__WORK REQUEST__:
Only lines containing "volume" belong in the answer, each copied from the entries below.

__Stored data entries__:
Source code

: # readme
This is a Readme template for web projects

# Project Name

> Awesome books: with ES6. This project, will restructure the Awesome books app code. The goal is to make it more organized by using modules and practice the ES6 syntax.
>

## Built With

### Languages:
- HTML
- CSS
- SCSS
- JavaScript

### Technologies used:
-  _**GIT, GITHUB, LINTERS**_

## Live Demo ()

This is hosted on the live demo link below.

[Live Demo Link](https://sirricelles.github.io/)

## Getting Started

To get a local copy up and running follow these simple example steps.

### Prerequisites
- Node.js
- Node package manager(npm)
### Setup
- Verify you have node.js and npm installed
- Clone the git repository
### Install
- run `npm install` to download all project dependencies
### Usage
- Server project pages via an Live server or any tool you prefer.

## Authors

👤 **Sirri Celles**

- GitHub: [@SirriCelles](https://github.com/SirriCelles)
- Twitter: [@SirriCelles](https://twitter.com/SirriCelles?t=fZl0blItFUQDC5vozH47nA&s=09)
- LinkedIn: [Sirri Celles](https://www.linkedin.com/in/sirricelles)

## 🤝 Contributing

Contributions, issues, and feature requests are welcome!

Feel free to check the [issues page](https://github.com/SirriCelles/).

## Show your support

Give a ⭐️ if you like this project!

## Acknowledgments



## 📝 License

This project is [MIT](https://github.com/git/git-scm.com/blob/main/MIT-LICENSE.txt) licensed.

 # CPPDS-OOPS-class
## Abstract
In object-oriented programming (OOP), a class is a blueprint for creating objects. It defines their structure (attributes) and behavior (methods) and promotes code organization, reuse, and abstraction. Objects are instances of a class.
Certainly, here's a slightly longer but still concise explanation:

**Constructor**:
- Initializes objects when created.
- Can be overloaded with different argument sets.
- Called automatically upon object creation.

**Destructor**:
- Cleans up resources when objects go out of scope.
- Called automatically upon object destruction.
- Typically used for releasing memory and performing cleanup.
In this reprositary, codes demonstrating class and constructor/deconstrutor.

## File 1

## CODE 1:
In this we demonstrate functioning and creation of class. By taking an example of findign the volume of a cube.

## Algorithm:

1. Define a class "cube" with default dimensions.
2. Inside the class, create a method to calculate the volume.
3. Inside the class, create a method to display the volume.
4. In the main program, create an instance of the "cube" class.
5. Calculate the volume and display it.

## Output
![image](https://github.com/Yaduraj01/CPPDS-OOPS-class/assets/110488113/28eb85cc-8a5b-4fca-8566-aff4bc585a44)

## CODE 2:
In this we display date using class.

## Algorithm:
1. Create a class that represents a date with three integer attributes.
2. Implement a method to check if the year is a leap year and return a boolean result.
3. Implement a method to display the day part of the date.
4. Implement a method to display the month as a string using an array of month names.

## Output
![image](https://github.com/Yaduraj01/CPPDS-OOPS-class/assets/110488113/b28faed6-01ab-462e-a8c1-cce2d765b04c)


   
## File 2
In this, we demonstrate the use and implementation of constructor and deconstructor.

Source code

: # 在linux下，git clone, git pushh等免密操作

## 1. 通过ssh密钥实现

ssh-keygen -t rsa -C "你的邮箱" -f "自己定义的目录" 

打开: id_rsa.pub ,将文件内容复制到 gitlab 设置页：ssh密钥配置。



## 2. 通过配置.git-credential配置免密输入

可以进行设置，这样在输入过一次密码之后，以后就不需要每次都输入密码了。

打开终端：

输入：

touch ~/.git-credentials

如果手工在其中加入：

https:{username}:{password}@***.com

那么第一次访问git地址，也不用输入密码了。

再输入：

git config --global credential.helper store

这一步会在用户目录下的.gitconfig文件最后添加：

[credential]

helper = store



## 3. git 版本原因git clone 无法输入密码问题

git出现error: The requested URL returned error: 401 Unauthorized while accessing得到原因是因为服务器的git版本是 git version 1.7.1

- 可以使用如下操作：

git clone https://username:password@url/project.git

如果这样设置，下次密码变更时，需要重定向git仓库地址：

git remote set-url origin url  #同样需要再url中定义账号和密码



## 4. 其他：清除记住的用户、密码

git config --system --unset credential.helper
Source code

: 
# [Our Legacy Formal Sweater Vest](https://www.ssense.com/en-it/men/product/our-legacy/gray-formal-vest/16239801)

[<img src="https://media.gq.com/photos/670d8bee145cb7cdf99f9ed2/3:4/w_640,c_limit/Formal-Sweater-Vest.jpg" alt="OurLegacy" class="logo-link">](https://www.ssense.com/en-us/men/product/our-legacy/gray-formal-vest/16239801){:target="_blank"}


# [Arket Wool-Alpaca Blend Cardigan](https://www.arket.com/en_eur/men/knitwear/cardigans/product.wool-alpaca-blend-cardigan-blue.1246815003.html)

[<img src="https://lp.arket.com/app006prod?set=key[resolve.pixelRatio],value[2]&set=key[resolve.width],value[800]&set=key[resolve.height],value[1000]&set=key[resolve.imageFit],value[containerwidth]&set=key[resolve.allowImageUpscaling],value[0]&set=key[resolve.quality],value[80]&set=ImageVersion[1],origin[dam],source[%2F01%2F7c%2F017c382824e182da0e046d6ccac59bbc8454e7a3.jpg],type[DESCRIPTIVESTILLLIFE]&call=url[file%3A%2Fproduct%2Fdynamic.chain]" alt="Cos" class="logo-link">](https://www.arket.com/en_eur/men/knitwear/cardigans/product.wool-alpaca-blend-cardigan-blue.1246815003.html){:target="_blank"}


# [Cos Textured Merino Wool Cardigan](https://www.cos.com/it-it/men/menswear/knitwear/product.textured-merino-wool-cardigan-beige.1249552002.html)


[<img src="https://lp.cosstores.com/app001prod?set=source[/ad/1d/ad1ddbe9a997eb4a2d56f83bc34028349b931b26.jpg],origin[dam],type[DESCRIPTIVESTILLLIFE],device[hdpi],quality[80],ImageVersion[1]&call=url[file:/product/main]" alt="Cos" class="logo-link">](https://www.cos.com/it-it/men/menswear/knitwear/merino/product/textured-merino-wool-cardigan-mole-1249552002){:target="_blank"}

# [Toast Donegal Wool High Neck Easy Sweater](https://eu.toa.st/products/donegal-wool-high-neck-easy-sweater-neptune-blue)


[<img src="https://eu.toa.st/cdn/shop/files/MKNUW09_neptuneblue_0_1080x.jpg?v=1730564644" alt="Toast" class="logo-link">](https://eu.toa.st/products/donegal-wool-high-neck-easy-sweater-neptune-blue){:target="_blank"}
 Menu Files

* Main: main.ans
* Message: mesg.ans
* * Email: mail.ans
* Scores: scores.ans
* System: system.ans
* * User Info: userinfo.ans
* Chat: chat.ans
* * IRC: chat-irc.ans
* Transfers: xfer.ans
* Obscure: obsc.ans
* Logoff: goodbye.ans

__FINISHED TASK__:
In this we demonstrate functioning and creation of class. By taking an example of findign the volume of a cube.
2. Inside the class, create a method to calculate the volume.
3. Inside the class, create a method to display the volume.
5. Calculate the volume and display it.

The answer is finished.